Bagian Keempat Pinjaman Daerah
Pasal 11
(1) Daerah dapat melakukan
pinjaman dari sumber dalam negeri untuk membiayai sebagian
anggarannya.
(2) Daerah melakukan pinjaman
dari sumber luar negeri melalui Pemerintah Pusat.

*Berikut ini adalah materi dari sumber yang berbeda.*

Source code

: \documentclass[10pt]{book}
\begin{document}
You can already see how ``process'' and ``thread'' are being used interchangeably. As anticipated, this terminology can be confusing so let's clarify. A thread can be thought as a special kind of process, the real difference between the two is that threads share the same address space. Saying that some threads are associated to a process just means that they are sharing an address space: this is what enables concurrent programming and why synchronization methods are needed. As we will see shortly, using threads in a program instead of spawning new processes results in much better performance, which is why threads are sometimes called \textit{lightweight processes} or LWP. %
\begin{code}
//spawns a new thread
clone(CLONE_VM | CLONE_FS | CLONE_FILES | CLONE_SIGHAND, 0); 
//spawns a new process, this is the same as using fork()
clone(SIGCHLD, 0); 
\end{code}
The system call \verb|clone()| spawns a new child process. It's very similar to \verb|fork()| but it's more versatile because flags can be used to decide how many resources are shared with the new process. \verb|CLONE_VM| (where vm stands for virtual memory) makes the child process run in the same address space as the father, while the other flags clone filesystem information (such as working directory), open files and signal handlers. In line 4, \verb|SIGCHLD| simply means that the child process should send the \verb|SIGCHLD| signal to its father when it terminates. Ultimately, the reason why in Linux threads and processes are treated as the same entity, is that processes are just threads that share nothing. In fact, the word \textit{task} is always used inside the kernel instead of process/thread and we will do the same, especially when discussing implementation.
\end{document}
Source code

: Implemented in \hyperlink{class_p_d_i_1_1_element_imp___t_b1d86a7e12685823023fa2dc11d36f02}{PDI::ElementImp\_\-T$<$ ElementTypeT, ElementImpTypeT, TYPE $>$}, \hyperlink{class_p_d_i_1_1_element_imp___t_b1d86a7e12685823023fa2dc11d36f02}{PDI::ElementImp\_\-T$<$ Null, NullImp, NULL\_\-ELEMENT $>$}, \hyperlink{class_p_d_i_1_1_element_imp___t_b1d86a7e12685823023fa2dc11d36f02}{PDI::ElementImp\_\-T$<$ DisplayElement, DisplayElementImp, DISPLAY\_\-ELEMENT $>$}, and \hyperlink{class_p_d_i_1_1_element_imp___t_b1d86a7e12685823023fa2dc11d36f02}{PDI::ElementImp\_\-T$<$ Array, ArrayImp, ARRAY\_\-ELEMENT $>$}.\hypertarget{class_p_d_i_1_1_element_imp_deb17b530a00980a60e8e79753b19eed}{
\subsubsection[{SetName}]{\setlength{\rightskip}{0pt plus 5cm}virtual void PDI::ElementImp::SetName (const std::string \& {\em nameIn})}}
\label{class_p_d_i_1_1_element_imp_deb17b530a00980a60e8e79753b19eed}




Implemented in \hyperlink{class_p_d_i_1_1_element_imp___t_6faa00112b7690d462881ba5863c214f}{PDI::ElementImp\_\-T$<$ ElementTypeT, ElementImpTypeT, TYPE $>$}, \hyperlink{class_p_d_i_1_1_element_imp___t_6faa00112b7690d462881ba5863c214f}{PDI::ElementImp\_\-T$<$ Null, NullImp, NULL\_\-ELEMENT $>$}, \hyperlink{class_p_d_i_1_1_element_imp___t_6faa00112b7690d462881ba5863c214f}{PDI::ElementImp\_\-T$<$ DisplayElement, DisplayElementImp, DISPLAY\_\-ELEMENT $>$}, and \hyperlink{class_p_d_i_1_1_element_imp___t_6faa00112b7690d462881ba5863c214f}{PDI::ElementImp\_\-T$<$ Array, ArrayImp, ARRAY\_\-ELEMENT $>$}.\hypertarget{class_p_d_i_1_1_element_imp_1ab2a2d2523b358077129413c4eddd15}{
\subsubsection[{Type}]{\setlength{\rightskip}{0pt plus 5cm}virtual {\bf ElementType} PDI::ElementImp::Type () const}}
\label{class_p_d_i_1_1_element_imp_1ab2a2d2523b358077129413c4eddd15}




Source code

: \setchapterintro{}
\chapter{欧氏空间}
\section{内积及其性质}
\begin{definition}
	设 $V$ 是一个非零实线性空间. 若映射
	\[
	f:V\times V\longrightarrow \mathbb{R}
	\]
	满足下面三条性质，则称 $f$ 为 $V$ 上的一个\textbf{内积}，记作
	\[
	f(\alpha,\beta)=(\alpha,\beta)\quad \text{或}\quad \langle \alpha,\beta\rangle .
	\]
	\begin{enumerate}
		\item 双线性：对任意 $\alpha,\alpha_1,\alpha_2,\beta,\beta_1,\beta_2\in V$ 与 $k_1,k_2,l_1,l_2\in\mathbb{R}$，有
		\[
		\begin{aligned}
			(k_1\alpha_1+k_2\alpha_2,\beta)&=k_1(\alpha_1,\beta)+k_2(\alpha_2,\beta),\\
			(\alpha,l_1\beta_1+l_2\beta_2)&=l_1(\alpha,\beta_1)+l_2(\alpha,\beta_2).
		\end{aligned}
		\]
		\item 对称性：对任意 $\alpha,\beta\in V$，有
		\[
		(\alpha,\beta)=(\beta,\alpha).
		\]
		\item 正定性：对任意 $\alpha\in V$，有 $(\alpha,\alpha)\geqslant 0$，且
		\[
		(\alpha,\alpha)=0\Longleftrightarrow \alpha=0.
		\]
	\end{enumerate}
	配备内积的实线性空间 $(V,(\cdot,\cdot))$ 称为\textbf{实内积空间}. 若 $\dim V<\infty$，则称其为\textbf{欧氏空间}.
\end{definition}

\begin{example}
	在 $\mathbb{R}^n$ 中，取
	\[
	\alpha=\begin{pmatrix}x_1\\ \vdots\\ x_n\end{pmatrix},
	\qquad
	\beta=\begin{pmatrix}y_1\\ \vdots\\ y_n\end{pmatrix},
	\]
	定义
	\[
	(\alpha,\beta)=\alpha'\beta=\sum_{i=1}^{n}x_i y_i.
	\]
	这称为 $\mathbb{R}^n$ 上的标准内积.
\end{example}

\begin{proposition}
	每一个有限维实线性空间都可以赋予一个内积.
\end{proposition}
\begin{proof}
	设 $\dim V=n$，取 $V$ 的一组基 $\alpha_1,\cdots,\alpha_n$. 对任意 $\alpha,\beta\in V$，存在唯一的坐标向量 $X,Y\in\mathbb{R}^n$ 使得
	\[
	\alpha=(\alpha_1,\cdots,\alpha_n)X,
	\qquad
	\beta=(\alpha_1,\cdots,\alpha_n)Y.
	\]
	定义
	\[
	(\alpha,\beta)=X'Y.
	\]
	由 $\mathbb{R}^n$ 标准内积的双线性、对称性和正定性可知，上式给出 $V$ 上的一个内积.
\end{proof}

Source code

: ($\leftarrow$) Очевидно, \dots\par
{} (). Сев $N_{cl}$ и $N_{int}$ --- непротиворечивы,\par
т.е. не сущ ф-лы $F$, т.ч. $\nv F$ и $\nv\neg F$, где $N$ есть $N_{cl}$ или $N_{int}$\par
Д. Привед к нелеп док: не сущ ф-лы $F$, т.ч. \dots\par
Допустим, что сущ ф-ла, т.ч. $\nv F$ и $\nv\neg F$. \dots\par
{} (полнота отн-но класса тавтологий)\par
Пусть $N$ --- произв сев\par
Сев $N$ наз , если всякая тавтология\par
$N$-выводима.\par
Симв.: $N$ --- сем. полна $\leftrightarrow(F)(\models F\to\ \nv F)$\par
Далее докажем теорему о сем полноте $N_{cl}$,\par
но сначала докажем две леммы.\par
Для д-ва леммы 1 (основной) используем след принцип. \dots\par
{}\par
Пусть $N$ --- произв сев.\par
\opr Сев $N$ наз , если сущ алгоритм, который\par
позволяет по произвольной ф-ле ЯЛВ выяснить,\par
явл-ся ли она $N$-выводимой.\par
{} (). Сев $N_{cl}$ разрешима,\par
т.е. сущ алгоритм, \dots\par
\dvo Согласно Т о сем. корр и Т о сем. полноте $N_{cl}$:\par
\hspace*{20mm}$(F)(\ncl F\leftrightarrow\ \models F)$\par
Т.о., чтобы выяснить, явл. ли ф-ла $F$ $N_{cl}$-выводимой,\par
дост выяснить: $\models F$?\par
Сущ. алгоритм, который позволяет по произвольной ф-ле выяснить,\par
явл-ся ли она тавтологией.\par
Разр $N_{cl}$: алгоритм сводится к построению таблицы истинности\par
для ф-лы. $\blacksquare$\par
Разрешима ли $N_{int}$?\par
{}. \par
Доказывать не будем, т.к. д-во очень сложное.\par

(3) Daerah dapat melakukan
pinjaman jangka panjang guna membiayai pembangunan prasarana yang
merupakan aset Daerah dan dapat menghasilkan penerimaan untuk
pembayaran kembali pinjaman, serta memberikan manfaat bagi pelayanan
masyarakat.
(4) Daerah dapat melakukan
pinjaman jangka pendek guna pengaturan arus kas dalam rangka
pengelolaan kas Daerah.
Pasal
12
(1) Pinjaman Daerah
sebagaimana dimaksud dalam Pasal 11 dilakukan dengan persetujuan
DPRD.
(2) Pinjaman Daerah
sebagaimana dimaksud pada ayat (1) dilakukan dengan memperhatikan
kemampuan Daerah untuk memenuhi kewajibannya.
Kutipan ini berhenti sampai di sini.